(Source texts of formatted documents)
__________________________________________________
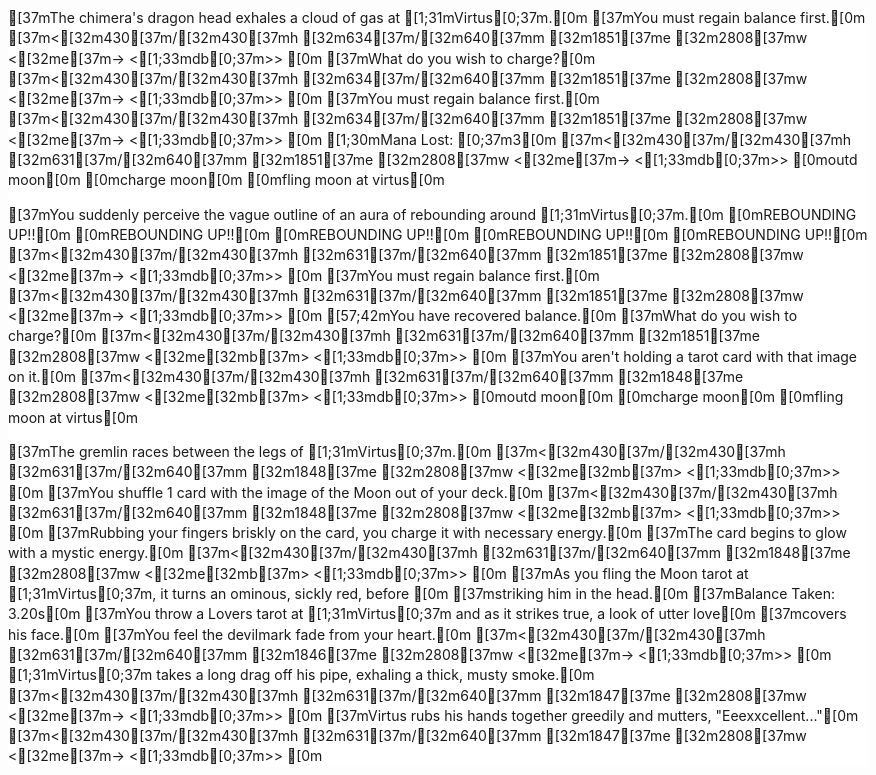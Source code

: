 [37mThe chimera's dragon head exhales a cloud of gas at [1;31mVirtus[0;37m.[0m
[37mYou must regain balance first.[0m
[37m<[32m430[37m/[32m430[37mh [32m634[37m/[32m640[37mm [32m1851[37me [32m2808[37mw <[32me[37m-> <[1;33mdb[0;37m>> [0m
[37mWhat do you wish to charge?[0m
[37m<[32m430[37m/[32m430[37mh [32m634[37m/[32m640[37mm [32m1851[37me [32m2808[37mw <[32me[37m-> <[1;33mdb[0;37m>> [0m
[37mYou must regain balance first.[0m
[37m<[32m430[37m/[32m430[37mh [32m634[37m/[32m640[37mm [32m1851[37me [32m2808[37mw <[32me[37m-> <[1;33mdb[0;37m>> [0m
[1;30mMana Lost: [0;37m3[0m
[37m<[32m430[37m/[32m430[37mh [32m631[37m/[32m640[37mm [32m1851[37me [32m2808[37mw <[32me[37m-> <[1;33mdb[0;37m>> [0moutd moon[0m
[0mcharge moon[0m
[0mfling moon at virtus[0m

[37mYou suddenly perceive the vague outline of an aura of rebounding around [1;31mVirtus[0;37m.[0m
[0mREBOUNDING UP!![0m
[0mREBOUNDING UP!![0m
[0mREBOUNDING UP!![0m
[0mREBOUNDING UP!![0m
[0mREBOUNDING UP!![0m
[37m<[32m430[37m/[32m430[37mh [32m631[37m/[32m640[37mm [32m1851[37me [32m2808[37mw <[32me[37m-> <[1;33mdb[0;37m>> [0m
[37mYou must regain balance first.[0m
[37m<[32m430[37m/[32m430[37mh [32m631[37m/[32m640[37mm [32m1851[37me [32m2808[37mw <[32me[37m-> <[1;33mdb[0;37m>> [0m
[57;42mYou have recovered balance.[0m
[37mWhat do you wish to charge?[0m
[37m<[32m430[37m/[32m430[37mh [32m631[37m/[32m640[37mm [32m1851[37me [32m2808[37mw <[32me[32mb[37m> <[1;33mdb[0;37m>> [0m
[37mYou aren't holding a tarot card with that image on it.[0m
[37m<[32m430[37m/[32m430[37mh [32m631[37m/[32m640[37mm [32m1848[37me [32m2808[37mw <[32me[32mb[37m> <[1;33mdb[0;37m>> [0moutd moon[0m
[0mcharge moon[0m
[0mfling moon at virtus[0m

[37mThe gremlin races between the legs of [1;31mVirtus[0;37m.[0m
[37m<[32m430[37m/[32m430[37mh [32m631[37m/[32m640[37mm [32m1848[37me [32m2808[37mw <[32me[32mb[37m> <[1;33mdb[0;37m>> [0m
[37mYou shuffle 1 card with the image of the Moon out of your deck.[0m
[37m<[32m430[37m/[32m430[37mh [32m631[37m/[32m640[37mm [32m1848[37me [32m2808[37mw <[32me[32mb[37m> <[1;33mdb[0;37m>> [0m
[37mRubbing your fingers briskly on the card, you charge it with necessary energy.[0m
[37mThe card begins to glow with a mystic energy.[0m
[37m<[32m430[37m/[32m430[37mh [32m631[37m/[32m640[37mm [32m1848[37me [32m2808[37mw <[32me[32mb[37m> <[1;33mdb[0;37m>> [0m
[37mAs you fling the Moon tarot at [1;31mVirtus[0;37m, it turns an ominous, sickly red, before [0m
[37mstriking him in the head.[0m
[37mBalance Taken: 3.20s[0m
[37mYou throw a Lovers tarot at [1;31mVirtus[0;37m and as it strikes true, a look of utter love[0m
[37mcovers his face.[0m
[37mYou feel the devilmark fade from your heart.[0m
[37m<[32m430[37m/[32m430[37mh [32m631[37m/[32m640[37mm [32m1846[37me [32m2808[37mw <[32me[37m-> <[1;33mdb[0;37m>> [0m
[1;31mVirtus[0;37m takes a long drag off his pipe, exhaling a thick, musty smoke.[0m
[37m<[32m430[37m/[32m430[37mh [32m631[37m/[32m640[37mm [32m1847[37me [32m2808[37mw <[32me[37m-> <[1;33mdb[0;37m>> [0m
[37mVirtus rubs his hands together greedily and mutters, "Eeexxcellent..."[0m
[37m<[32m430[37m/[32m430[37mh [32m631[37m/[32m640[37mm [32m1847[37me [32m2808[37mw <[32me[37m-> <[1;33mdb[0;37m>> [0m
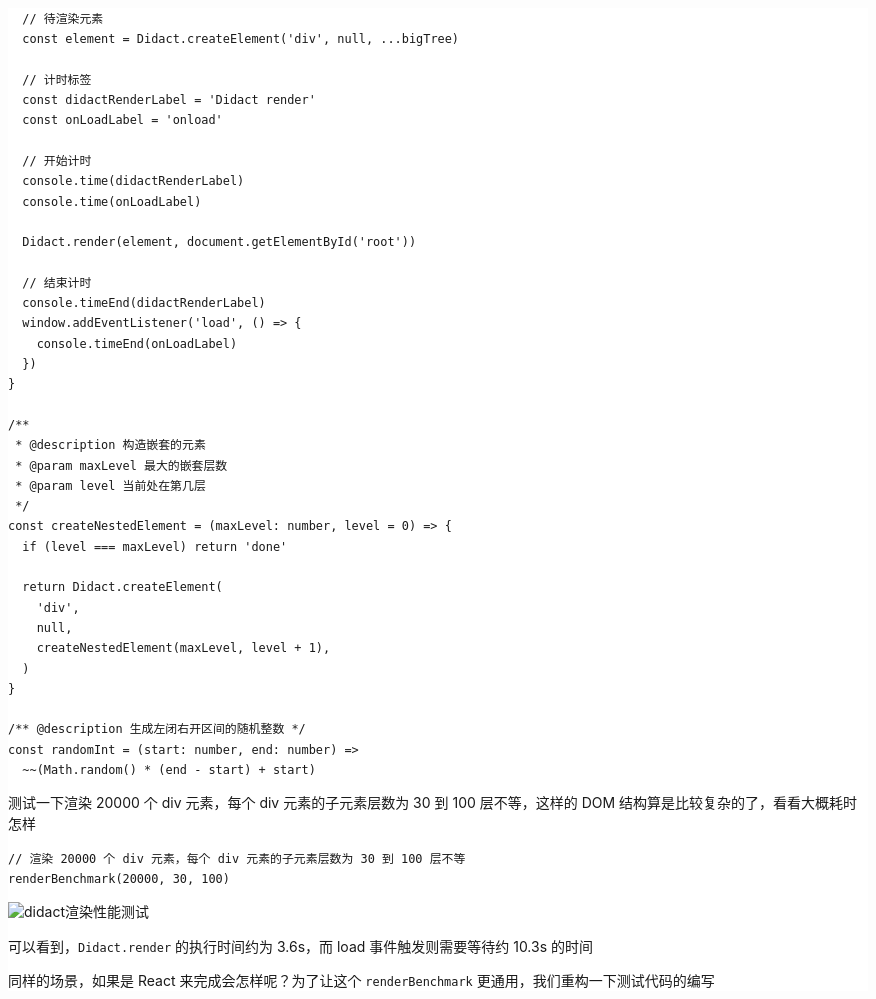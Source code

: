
 ```tsx
  // 待渲染元素
  const element = Didact.createElement('div', null, ...bigTree)

  // 计时标签
  const didactRenderLabel = 'Didact render'
  const onLoadLabel = 'onload'

  // 开始计时
  console.time(didactRenderLabel)
  console.time(onLoadLabel)

  Didact.render(element, document.getElementById('root'))

  // 结束计时
  console.timeEnd(didactRenderLabel)
  window.addEventListener('load', () => {
    console.timeEnd(onLoadLabel)
  })
}

/**
 * @description 构造嵌套的元素
 * @param maxLevel 最大的嵌套层数
 * @param level 当前处在第几层
 */
const createNestedElement = (maxLevel: number, level = 0) => {
  if (level === maxLevel) return 'done'

  return Didact.createElement(
    'div',
    null,
    createNestedElement(maxLevel, level + 1),
  )
}

/** @description 生成左闭右开区间的随机整数 */
const randomInt = (start: number, end: number) =>
  ~~(Math.random() * (end - start) + start)
```

测试一下渲染 20000 个 div 元素，每个 div 元素的子元素层数为 30 到 100 层不等，这样的 DOM 结构算是比较复杂的了，看看大概耗时怎样

```tsx
// 渲染 20000 个 div 元素，每个 div 元素的子元素层数为 30 到 100 层不等
renderBenchmark(20000, 30, 100)
```

![didact渲染性能测试](https://p1-juejin.byteimg.com/tos-cn-i-k3u1fbpfcp/f7a6e5fd3bff45de91514b96ef2fe648~tplv-k3u1fbpfcp-watermark.image?)

可以看到，`Didact.render` 的执行时间约为 3.6s，而 load 事件触发则需要等待约 10.3s 的时间

同样的场景，如果是 React 来完成会怎样呢？为了让这个 `renderBenchmark` 更通用，我们重构一下测试代码的编写
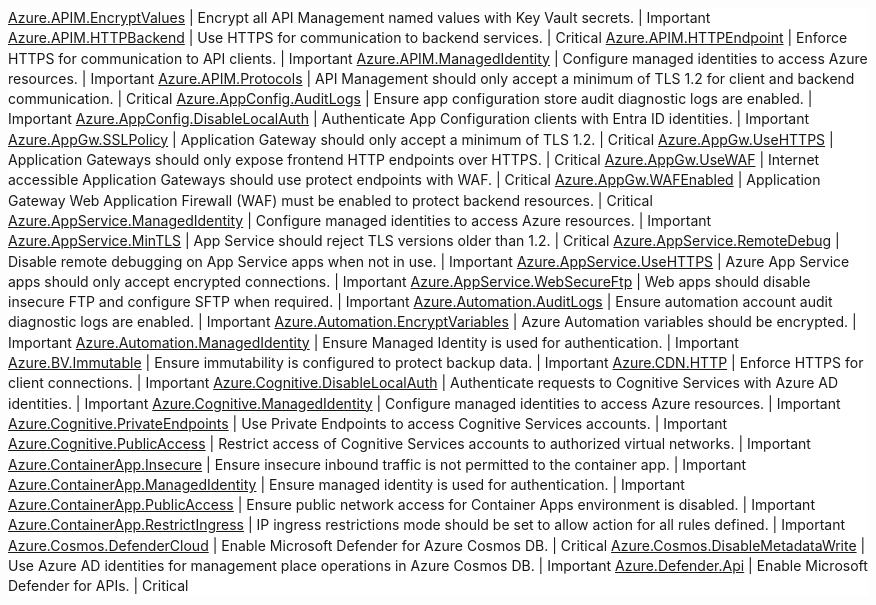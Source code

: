 [Azure.APIM.EncryptValues](../rules/Azure.APIM.EncryptValues.md) | Encrypt all API Management named values with Key Vault secrets. | Important
[Azure.APIM.HTTPBackend](../rules/Azure.APIM.HTTPBackend.md) | Use HTTPS for communication to backend services. | Critical
[Azure.APIM.HTTPEndpoint](../rules/Azure.APIM.HTTPEndpoint.md) | Enforce HTTPS for communication to API clients. | Important
[Azure.APIM.ManagedIdentity](../rules/Azure.APIM.ManagedIdentity.md) | Configure managed identities to access Azure resources. | Important
[Azure.APIM.Protocols](../rules/Azure.APIM.Protocols.md) | API Management should only accept a minimum of TLS 1.2 for client and backend communication. | Critical
[Azure.AppConfig.AuditLogs](../rules/Azure.AppConfig.AuditLogs.md) | Ensure app configuration store audit diagnostic logs are enabled. | Important
[Azure.AppConfig.DisableLocalAuth](../rules/Azure.AppConfig.DisableLocalAuth.md) | Authenticate App Configuration clients with Entra ID identities. | Important
[Azure.AppGw.SSLPolicy](../rules/Azure.AppGw.SSLPolicy.md) | Application Gateway should only accept a minimum of TLS 1.2. | Critical
[Azure.AppGw.UseHTTPS](../rules/Azure.AppGw.UseHTTPS.md) | Application Gateways should only expose frontend HTTP endpoints over HTTPS. | Critical
[Azure.AppGw.UseWAF](../rules/Azure.AppGw.UseWAF.md) | Internet accessible Application Gateways should use protect endpoints with WAF. | Critical
[Azure.AppGw.WAFEnabled](../rules/Azure.AppGw.WAFEnabled.md) | Application Gateway Web Application Firewall (WAF) must be enabled to protect backend resources. | Critical
[Azure.AppService.ManagedIdentity](../rules/Azure.AppService.ManagedIdentity.md) | Configure managed identities to access Azure resources. | Important
[Azure.AppService.MinTLS](../rules/Azure.AppService.MinTLS.md) | App Service should reject TLS versions older than 1.2. | Critical
[Azure.AppService.RemoteDebug](../rules/Azure.AppService.RemoteDebug.md) | Disable remote debugging on App Service apps when not in use. | Important
[Azure.AppService.UseHTTPS](../rules/Azure.AppService.UseHTTPS.md) | Azure App Service apps should only accept encrypted connections. | Important
[Azure.AppService.WebSecureFtp](../rules/Azure.AppService.WebSecureFtp.md) | Web apps should disable insecure FTP and configure SFTP when required. | Important
[Azure.Automation.AuditLogs](../rules/Azure.Automation.AuditLogs.md) | Ensure automation account audit diagnostic logs are enabled. | Important
[Azure.Automation.EncryptVariables](../rules/Azure.Automation.EncryptVariables.md) | Azure Automation variables should be encrypted. | Important
[Azure.Automation.ManagedIdentity](../rules/Azure.Automation.ManagedIdentity.md) | Ensure Managed Identity is used for authentication. | Important
[Azure.BV.Immutable](../rules/Azure.BV.Immutable.md) | Ensure immutability is configured to protect backup data. | Important
[Azure.CDN.HTTP](../rules/Azure.CDN.HTTP.md) | Enforce HTTPS for client connections. | Important
[Azure.Cognitive.DisableLocalAuth](../rules/Azure.Cognitive.DisableLocalAuth.md) | Authenticate requests to Cognitive Services with Azure AD identities. | Important
[Azure.Cognitive.ManagedIdentity](../rules/Azure.Cognitive.ManagedIdentity.md) | Configure managed identities to access Azure resources. | Important
[Azure.Cognitive.PrivateEndpoints](../rules/Azure.Cognitive.PrivateEndpoints.md) | Use Private Endpoints to access Cognitive Services accounts. | Important
[Azure.Cognitive.PublicAccess](../rules/Azure.Cognitive.PublicAccess.md) | Restrict access of Cognitive Services accounts to authorized virtual networks. | Important
[Azure.ContainerApp.Insecure](../rules/Azure.ContainerApp.Insecure.md) | Ensure insecure inbound traffic is not permitted to the container app. | Important
[Azure.ContainerApp.ManagedIdentity](../rules/Azure.ContainerApp.ManagedIdentity.md) | Ensure managed identity is used for authentication. | Important
[Azure.ContainerApp.PublicAccess](../rules/Azure.ContainerApp.PublicAccess.md) | Ensure public network access for Container Apps environment is disabled. | Important
[Azure.ContainerApp.RestrictIngress](../rules/Azure.ContainerApp.RestrictIngress.md) | IP ingress restrictions mode should be set to allow action for all rules defined. | Important
[Azure.Cosmos.DefenderCloud](../rules/Azure.Cosmos.DefenderCloud.md) | Enable Microsoft Defender for Azure Cosmos DB. | Critical
[Azure.Cosmos.DisableMetadataWrite](../rules/Azure.Cosmos.DisableMetadataWrite.md) | Use Azure AD identities for management place operations in Azure Cosmos DB. | Important
[Azure.Defender.Api](../rules/Azure.Defender.Api.md) | Enable Microsoft Defender for APIs. | Critical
__________________________________________________
*How to complete this task*. What lines above contain the word "number"? Return each such line.

*Written answer*.
const createNestedElement = (maxLevel: number, level = 0) => {
const randomInt = (start: number, end: number) =>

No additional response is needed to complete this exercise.